Заповедное изведанное - Дмитрий Владимирович Чёрный
– Ударник джазменов группу перепутал? Или пьян, что ли, был, але просто не проспался?
экс-«Цокотуха» только пила и дула всё оставшееся время. ну, и слушала стихи наши с Винником иногда. Дима выражал своё уважение глазами, созданными не для таких камерных помещений, для большой сцены. флекс-выставку мы так с Винником и не развернули – оказалось, негде и уже некогда, на презентацию времени не осталось. рок-ориентация фестиваля, в котором Жадан пытался охватить всё, вплоть до театра, «зажевала» изобразительные искусства. как бы здесь прогремела именно в своём исходном звуке «Цокотуха», ведь предполагалось несколько выступлений, в нескольких клубах! но – сдулась. причём буквально. в предпоследнее утро все пошли смотреть постановку чего-то из Пелевина местными театральными новаторами. Тюленев повелел дунуть на задворках театра, что и было сделано – Феня профессионально сделал из пепси-бутыли. на лице Димы было истинное счастье – как-то иссякли наши разговоры о гранже, о его рок-учителях, и осталось только вот это, вместе вдыхать травянисто-тряпичную дурь. общая чаша, чаша сия самого Рока… смеялись над наряженными в японские костюмы и вставляющих братковские интонации артистами только мы, только верхние ряды. и смеялись словно по команде – заговор анашистов явно тут переплюнул все стимулы пелевинщины, к которой Тюленев относился внимательно.

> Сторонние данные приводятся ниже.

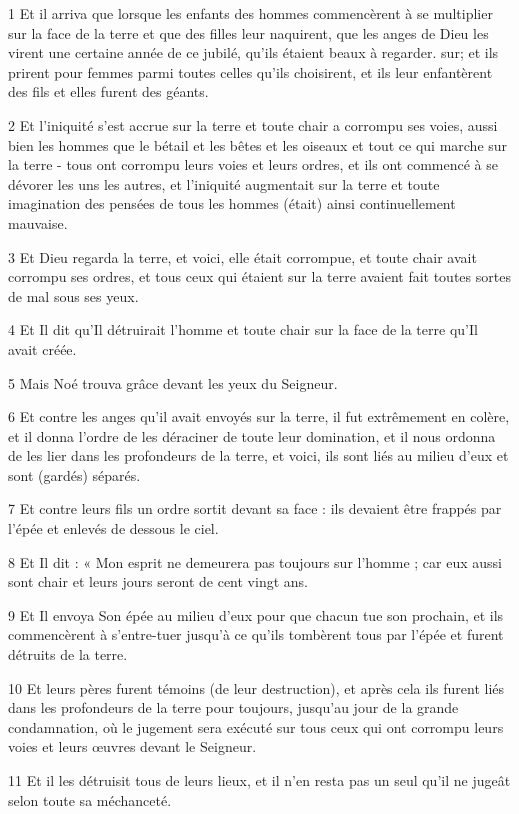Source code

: \par 1 Et il arriva que lorsque les enfants des hommes commencèrent à se multiplier sur la face de la terre et que des filles leur naquirent, que les anges de Dieu les virent une certaine année de ce jubilé, qu'ils étaient beaux à regarder. sur; et ils prirent pour femmes parmi toutes celles qu'ils choisirent, et ils leur enfantèrent des fils et elles furent des géants.
\par 2 Et l'iniquité s'est accrue sur la terre et toute chair a corrompu ses voies, aussi bien les hommes que le bétail et les bêtes et les oiseaux et tout ce qui marche sur la terre - tous ont corrompu leurs voies et leurs ordres, et ils ont commencé à se dévorer les uns les autres, et l'iniquité augmentait sur la terre et toute imagination des pensées de tous les hommes (était) ainsi continuellement mauvaise.
\par 3 Et Dieu regarda la terre, et voici, elle était corrompue, et toute chair avait corrompu ses ordres, et tous ceux qui étaient sur la terre avaient fait toutes sortes de mal sous ses yeux.
\par 4 Et Il dit qu'Il détruirait l'homme et toute chair sur la face de la terre qu'Il avait créée.
\par 5 Mais Noé trouva grâce devant les yeux du Seigneur.
\par 6 Et contre les anges qu'il avait envoyés sur la terre, il fut extrêmement en colère, et il donna l'ordre de les déraciner de toute leur domination, et il nous ordonna de les lier dans les profondeurs de la terre, et voici, ils sont liés au milieu d'eux et sont (gardés) séparés.
\par 7 Et contre leurs fils un ordre sortit devant sa face : ils devaient être frappés par l'épée et enlevés de dessous le ciel.
\par 8 Et Il dit : « Mon esprit ne demeurera pas toujours sur l'homme ; car eux aussi sont chair et leurs jours seront de cent vingt ans.
\par 9 Et Il envoya Son épée au milieu d'eux pour que chacun tue son prochain, et ils commencèrent à s'entre-tuer jusqu'à ce qu'ils tombèrent tous par l'épée et furent détruits de la terre.
\par 10 Et leurs pères furent témoins (de leur destruction), et après cela ils furent liés dans les profondeurs de la terre pour toujours, jusqu'au jour de la grande condamnation, où le jugement sera exécuté sur tous ceux qui ont corrompu leurs voies et leurs œuvres devant le Seigneur.
\par 11 Et il les détruisit tous de leurs lieux, et il n'en resta pas un seul qu'il ne jugeât selon toute sa méchanceté.
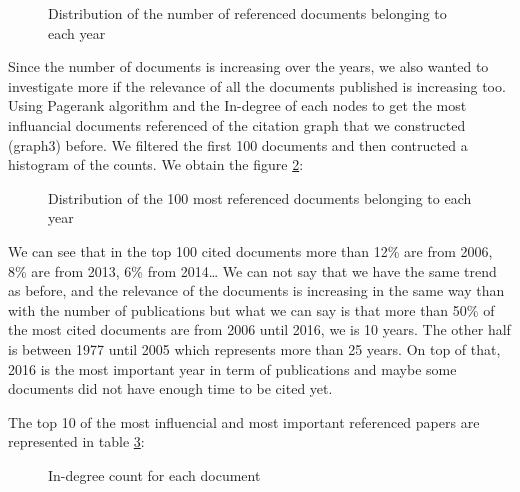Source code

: \documentclass[article,twocolumn]{IEEEtran}
\begin{document}
    \begin{figure}
        \begin{center}\end{center}
        \caption{Distribution of the number of referenced documents belonging to each year}
        \label{count_ref_docs}
    \end{figure}
    
    Since the number of documents is increasing over the years, we also
wanted to investigate more if the relevance of all the documents
published is increasing too. Using Pagerank algorithm and the In-degree
of each nodes to get the most influancial documents referenced of the
citation graph that we constructed (graph3) before. We filtered the
first 100 documents and then contructed a histogram of the counts. We
obtain the figure \ref{fig7}:


    \begin{figure}
        \begin{center}\end{center}
        \caption{Distribution of the 100 most referenced documents belonging to each year}
        \label{fig7}
    \end{figure}
    
    We can see that in the top 100 cited documents more than 12\% are from
2006, 8\% are from 2013, 6\% from 2014\ldots{} We can not say that we
have the same trend as before, and the relevance of the documents is
increasing in the same way than with the number of publications but what
we can say is that more than 50\% of the most cited documents are from
2006 until 2016, we is 10 years. The other half is between 1977 until
2005 which represents more than 25 years. On top of that, 2016 is the
most important year in term of publications and maybe some documents did
not have enough time to be cited yet.

    The top 10 of the most influencial and most important referenced papers
are represented in table \ref{indegree}:


    \begin{figure}
        \begin{center}\end{center}
        \caption{In-degree count for each document}
        \label{indegree}
    \end{figure}
    
\end{document}
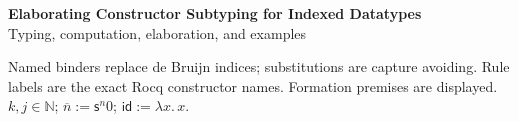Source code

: \documentclass[10pt,a4paper]{article}
\newcommand{\op}[1]{\mathsf{#1}}
\newcommand{\id}{\op{id}}
\newcommand{\pos}[1]{\overline{#1}}
\begin{document}
\begin{center}
{\Large\bfseries Elaborating Constructor Subtyping for Indexed Datatypes}\\[3pt]
Typing, computation, elaboration, and examples
\end{center}
Named binders replace de Bruijn indices; substitutions are capture avoiding.
Rule labels are the exact Rocq constructor names. Formation premises are
displayed. $k,j\in\mathbb N$; $\pos{n}:=\op{s}^{n}0$;
$\id:=\lambda x.\,x$.





\end{document}
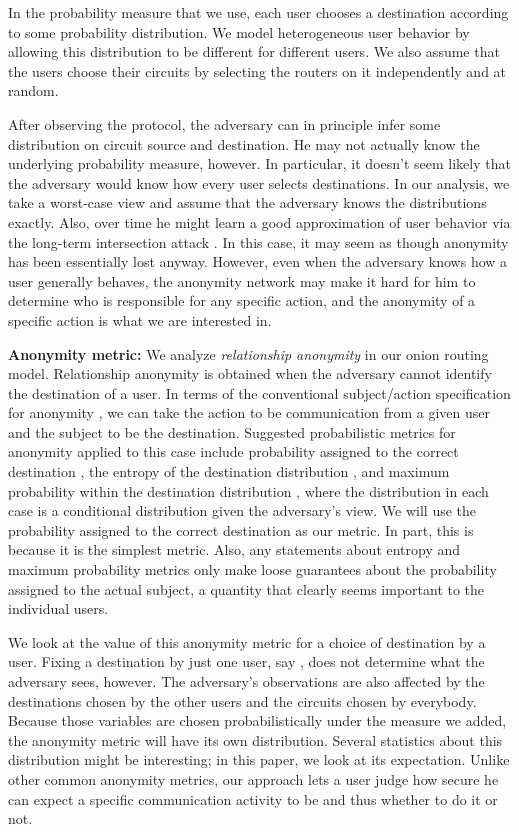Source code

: \documentclass[prodmode,acmtissec]{acmsmall}
\begin{document}
In the probability measure that we use, each user chooses a destination according to some probability distribution.  We model heterogeneous user behavior by  allowing this distribution to be different for different users.  We also assume that the users choose their circuits by selecting the routers on it independently and at random.


After observing the protocol, the adversary
can in principle infer some distribution on circuit source and
destination.  He may not actually know the underlying probability
measure, however.  In particular, it doesn't seem likely that the
adversary would know how every user selects destinations.  In our
analysis, we take a worst-case view and assume that the adversary
knows the distributions exactly.  Also, over time he might learn a
good approximation of user behavior via the long-term intersection
attack \cite{DanSer04}.  In this case, it may seem as though anonymity
has been essentially lost anyway.  However, even when the adversary
knows how a user generally behaves, the anonymity network may make it
hard for him to determine who is responsible for any specific action,
and the anonymity of a specific action is what we are interested in.

{\bf Anonymity metric:} We analyze \emph{relationship anonymity} \cite{terminology,ShWa-Relationship} in our onion routing model.  Relationship anonymity is obtained when the adversary cannot identify the destination of a user.  In terms of the conventional subject/action specification for anonymity \cite{terminology}, we can take the action to be communication from a given user  and the subject to be the destination.  Suggested probabilistic metrics for anonymity applied to this case include probability assigned to the correct destination \cite{crowds:tissec}, the entropy of the destination distribution \cite{Diaz02,Serj02}, and maximum probability within the destination distribution \cite{TOTH}, where the distribution in each case is a conditional distribution given the adversary's view.  We will use the probability assigned to the correct destination as our metric.  In part, this is because it is the simplest metric.  Also, any statements about entropy and maximum probability metrics only make loose guarantees about the probability assigned to the actual subject, a quantity that clearly seems important to the individual users.

We look at the value of this anonymity metric for a choice of
destination by a user.  Fixing a destination by just one user, say
, does not determine what the adversary sees, however.  The
adversary's observations are also affected by the destinations chosen
by the other users and the circuits chosen by everybody.  Because
those variables are chosen probabilistically under the measure we
added, the anonymity metric will have its own distribution.  Several
statistics about this distribution might be interesting; in this
paper, we look at its expectation. Unlike other common anonymity
metrics, our approach lets a user judge how secure he can expect a
specific communication activity to be and thus whether to do it or
not.
\end{document}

в последний день мы решили получить в гривнах на руки всё полагающееся по талонам, в результате обрели много денег, на которые накупили пива «Рогань» да «Славутич»и сосисок с кетчупом, устроили в номере прощальный обед в духе командировочных… Тюленев за время прощальной этой гастроли становился всё незаметнее, оторванный от гитары, как рак-отшельник от своей раковины, он смывался в восприятии моём. на прощание в четырёхместном номере оставили мы занявшую не только стол, но и большую часть пола, батарею бутылок – на что принимавшая номер вовсе не обиделась, всё же тоже деньги, хоть и из стекла пока.
этим летом мы всё же сыграем вместе с Тюленевым, на дне рождения Осмоловского – сбудется моя мечта подбасить ему, однако в песнях не будет русских слов и слов вообще – это фирменное пение на праязыке, на рыбе, как Дима его называет. удивительно, что именно этот язык у Осмоловского вызывает слёзы понимания – под блюзовые квадраты самая оголтелая импровизация. без барабанов, в пьяном подвале ночного арт-клуба, в конце безбашенных девяностых, об этом есть подробнее в моей Поэме, которую вы не читали, Вторая часть, опять же…
понолям
потом мы потащили за собой «Цокотуху» при переезде из сухаревского подвала сносимого дома на Старопименовский… Дима и Феню этого давно потерял из виду, и Шару, ушедшего в рэп и помешавшегося на Дельфине из стародавнего «Мальчишника»… теперь с Димой играл умелый басист Ваня-Валенок, как прозвал его наш Мотя. Ваня любил не только репетировать в Движении F, но и матрас притащил, чтоб ночевать. старая и добрая Светлана Соломоновна, хозяйка этого островка демократии первой волны, доставшейся в бесплатное пользование от Музыкантского, – влюбилась в Диму, он часто пел ей на своём рыбьем языке. но кровь Рока уходила из «Цокотухи», паук времени высасывал…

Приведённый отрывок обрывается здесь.